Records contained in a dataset
· · · ·

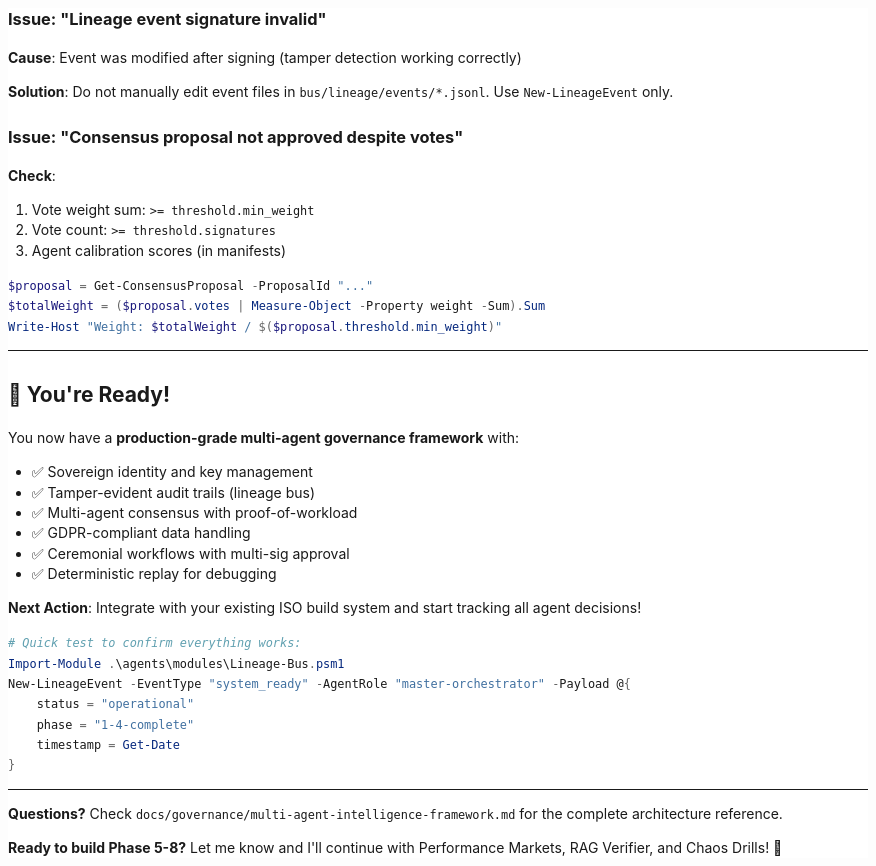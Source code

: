 ### Issue: "Lineage event signature invalid"

**Cause**: Event was modified after signing (tamper detection working correctly)

**Solution**: Do not manually edit event files in `bus/lineage/events/*.jsonl`. Use `New-LineageEvent` only.

### Issue: "Consensus proposal not approved despite votes"

**Check**:

1. Vote weight sum: `>= threshold.min_weight`
2. Vote count: `>= threshold.signatures`
3. Agent calibration scores (in manifests)

```powershell
$proposal = Get-ConsensusProposal -ProposalId "..."
$totalWeight = ($proposal.votes | Measure-Object -Property weight -Sum).Sum
Write-Host "Weight: $totalWeight / $($proposal.threshold.min_weight)"
```

---

## 🎉 You're Ready!

You now have a **production-grade multi-agent governance framework** with:

- ✅ Sovereign identity and key management
- ✅ Tamper-evident audit trails (lineage bus)
- ✅ Multi-agent consensus with proof-of-workload
- ✅ GDPR-compliant data handling
- ✅ Ceremonial workflows with multi-sig approval
- ✅ Deterministic replay for debugging

**Next Action**: Integrate with your existing ISO build system and start tracking all agent decisions!

```powershell
# Quick test to confirm everything works:
Import-Module .\agents\modules\Lineage-Bus.psm1
New-LineageEvent -EventType "system_ready" -AgentRole "master-orchestrator" -Payload @{
    status = "operational"
    phase = "1-4-complete"
    timestamp = Get-Date
}
```

---

**Questions?** Check `docs/governance/multi-agent-intelligence-framework.md` for the complete architecture reference.

**Ready to build Phase 5-8?** Let me know and I'll continue with Performance Markets, RAG Verifier, and Chaos Drills! 🚀

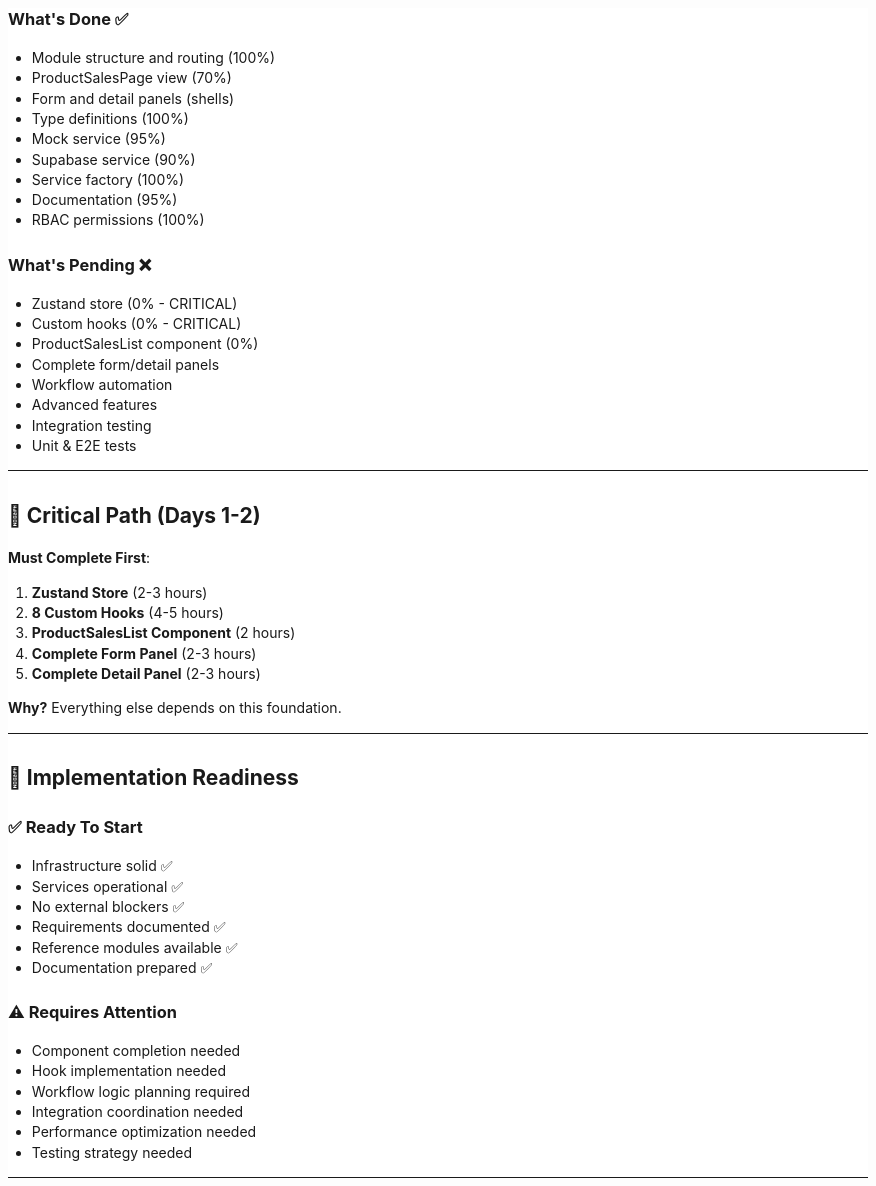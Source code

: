 ### What's Done ✅
- Module structure and routing (100%)
- ProductSalesPage view (70%)
- Form and detail panels (shells)
- Type definitions (100%)
- Mock service (95%)
- Supabase service (90%)
- Service factory (100%)
- Documentation (95%)
- RBAC permissions (100%)

### What's Pending ❌
- Zustand store (0% - CRITICAL)
- Custom hooks (0% - CRITICAL)
- ProductSalesList component (0%)
- Complete form/detail panels
- Workflow automation
- Advanced features
- Integration testing
- Unit & E2E tests

---

## 🎯 Critical Path (Days 1-2)

**Must Complete First**:
1. **Zustand Store** (2-3 hours)
2. **8 Custom Hooks** (4-5 hours)
3. **ProductSalesList Component** (2 hours)
4. **Complete Form Panel** (2-3 hours)
5. **Complete Detail Panel** (2-3 hours)

**Why?** Everything else depends on this foundation.

---

## 🚀 Implementation Readiness

### ✅ Ready To Start
- Infrastructure solid ✅
- Services operational ✅
- No external blockers ✅
- Requirements documented ✅
- Reference modules available ✅
- Documentation prepared ✅

### ⚠️ Requires Attention
- Component completion needed
- Hook implementation needed
- Workflow logic planning required
- Integration coordination needed
- Performance optimization needed
- Testing strategy needed

---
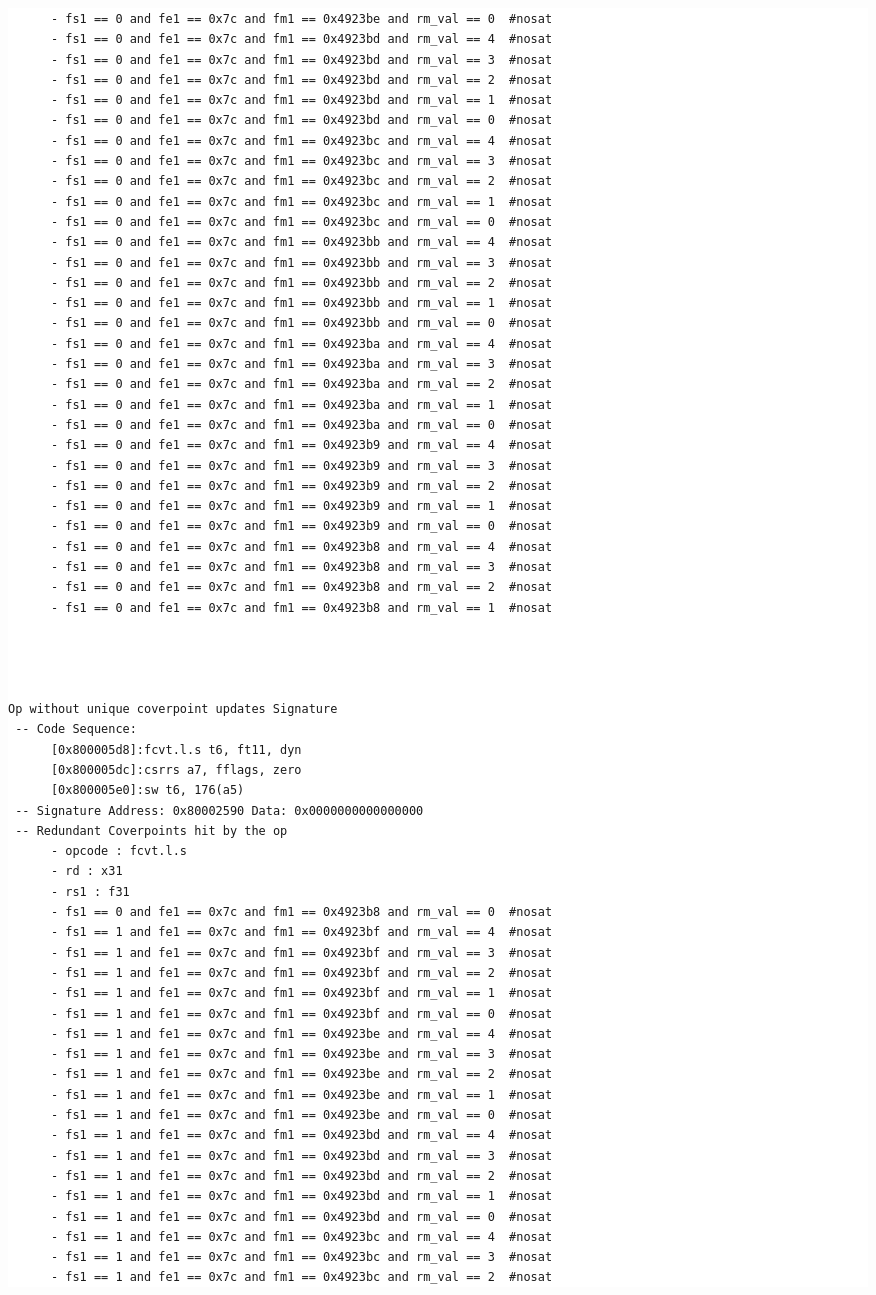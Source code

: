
 ```
      - fs1 == 0 and fe1 == 0x7c and fm1 == 0x4923be and rm_val == 0  #nosat
      - fs1 == 0 and fe1 == 0x7c and fm1 == 0x4923bd and rm_val == 4  #nosat
      - fs1 == 0 and fe1 == 0x7c and fm1 == 0x4923bd and rm_val == 3  #nosat
      - fs1 == 0 and fe1 == 0x7c and fm1 == 0x4923bd and rm_val == 2  #nosat
      - fs1 == 0 and fe1 == 0x7c and fm1 == 0x4923bd and rm_val == 1  #nosat
      - fs1 == 0 and fe1 == 0x7c and fm1 == 0x4923bd and rm_val == 0  #nosat
      - fs1 == 0 and fe1 == 0x7c and fm1 == 0x4923bc and rm_val == 4  #nosat
      - fs1 == 0 and fe1 == 0x7c and fm1 == 0x4923bc and rm_val == 3  #nosat
      - fs1 == 0 and fe1 == 0x7c and fm1 == 0x4923bc and rm_val == 2  #nosat
      - fs1 == 0 and fe1 == 0x7c and fm1 == 0x4923bc and rm_val == 1  #nosat
      - fs1 == 0 and fe1 == 0x7c and fm1 == 0x4923bc and rm_val == 0  #nosat
      - fs1 == 0 and fe1 == 0x7c and fm1 == 0x4923bb and rm_val == 4  #nosat
      - fs1 == 0 and fe1 == 0x7c and fm1 == 0x4923bb and rm_val == 3  #nosat
      - fs1 == 0 and fe1 == 0x7c and fm1 == 0x4923bb and rm_val == 2  #nosat
      - fs1 == 0 and fe1 == 0x7c and fm1 == 0x4923bb and rm_val == 1  #nosat
      - fs1 == 0 and fe1 == 0x7c and fm1 == 0x4923bb and rm_val == 0  #nosat
      - fs1 == 0 and fe1 == 0x7c and fm1 == 0x4923ba and rm_val == 4  #nosat
      - fs1 == 0 and fe1 == 0x7c and fm1 == 0x4923ba and rm_val == 3  #nosat
      - fs1 == 0 and fe1 == 0x7c and fm1 == 0x4923ba and rm_val == 2  #nosat
      - fs1 == 0 and fe1 == 0x7c and fm1 == 0x4923ba and rm_val == 1  #nosat
      - fs1 == 0 and fe1 == 0x7c and fm1 == 0x4923ba and rm_val == 0  #nosat
      - fs1 == 0 and fe1 == 0x7c and fm1 == 0x4923b9 and rm_val == 4  #nosat
      - fs1 == 0 and fe1 == 0x7c and fm1 == 0x4923b9 and rm_val == 3  #nosat
      - fs1 == 0 and fe1 == 0x7c and fm1 == 0x4923b9 and rm_val == 2  #nosat
      - fs1 == 0 and fe1 == 0x7c and fm1 == 0x4923b9 and rm_val == 1  #nosat
      - fs1 == 0 and fe1 == 0x7c and fm1 == 0x4923b9 and rm_val == 0  #nosat
      - fs1 == 0 and fe1 == 0x7c and fm1 == 0x4923b8 and rm_val == 4  #nosat
      - fs1 == 0 and fe1 == 0x7c and fm1 == 0x4923b8 and rm_val == 3  #nosat
      - fs1 == 0 and fe1 == 0x7c and fm1 == 0x4923b8 and rm_val == 2  #nosat
      - fs1 == 0 and fe1 == 0x7c and fm1 == 0x4923b8 and rm_val == 1  #nosat




Op without unique coverpoint updates Signature
 -- Code Sequence:
      [0x800005d8]:fcvt.l.s t6, ft11, dyn
      [0x800005dc]:csrrs a7, fflags, zero
      [0x800005e0]:sw t6, 176(a5)
 -- Signature Address: 0x80002590 Data: 0x0000000000000000
 -- Redundant Coverpoints hit by the op
      - opcode : fcvt.l.s
      - rd : x31
      - rs1 : f31
      - fs1 == 0 and fe1 == 0x7c and fm1 == 0x4923b8 and rm_val == 0  #nosat
      - fs1 == 1 and fe1 == 0x7c and fm1 == 0x4923bf and rm_val == 4  #nosat
      - fs1 == 1 and fe1 == 0x7c and fm1 == 0x4923bf and rm_val == 3  #nosat
      - fs1 == 1 and fe1 == 0x7c and fm1 == 0x4923bf and rm_val == 2  #nosat
      - fs1 == 1 and fe1 == 0x7c and fm1 == 0x4923bf and rm_val == 1  #nosat
      - fs1 == 1 and fe1 == 0x7c and fm1 == 0x4923bf and rm_val == 0  #nosat
      - fs1 == 1 and fe1 == 0x7c and fm1 == 0x4923be and rm_val == 4  #nosat
      - fs1 == 1 and fe1 == 0x7c and fm1 == 0x4923be and rm_val == 3  #nosat
      - fs1 == 1 and fe1 == 0x7c and fm1 == 0x4923be and rm_val == 2  #nosat
      - fs1 == 1 and fe1 == 0x7c and fm1 == 0x4923be and rm_val == 1  #nosat
      - fs1 == 1 and fe1 == 0x7c and fm1 == 0x4923be and rm_val == 0  #nosat
      - fs1 == 1 and fe1 == 0x7c and fm1 == 0x4923bd and rm_val == 4  #nosat
      - fs1 == 1 and fe1 == 0x7c and fm1 == 0x4923bd and rm_val == 3  #nosat
      - fs1 == 1 and fe1 == 0x7c and fm1 == 0x4923bd and rm_val == 2  #nosat
      - fs1 == 1 and fe1 == 0x7c and fm1 == 0x4923bd and rm_val == 1  #nosat
      - fs1 == 1 and fe1 == 0x7c and fm1 == 0x4923bd and rm_val == 0  #nosat
      - fs1 == 1 and fe1 == 0x7c and fm1 == 0x4923bc and rm_val == 4  #nosat
      - fs1 == 1 and fe1 == 0x7c and fm1 == 0x4923bc and rm_val == 3  #nosat
      - fs1 == 1 and fe1 == 0x7c and fm1 == 0x4923bc and rm_val == 2  #nosat
```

· · · ·

• [The problem]: In the entries above, the lines between the one holding "## 🚀 Implementation Readiness" and the one holding "- Component completion needed", inclusive, are to be printed exactly as written, and those alone.

• [Output for this exercise]:
## 🚀 Implementation Readiness

### ✅ Ready To Start
- Infrastructure solid ✅
- Services operational ✅
- No external blockers ✅
- Requirements documented ✅
- Reference modules available ✅
- Documentation prepared ✅

### ⚠️ Requires Attention
- Component completion needed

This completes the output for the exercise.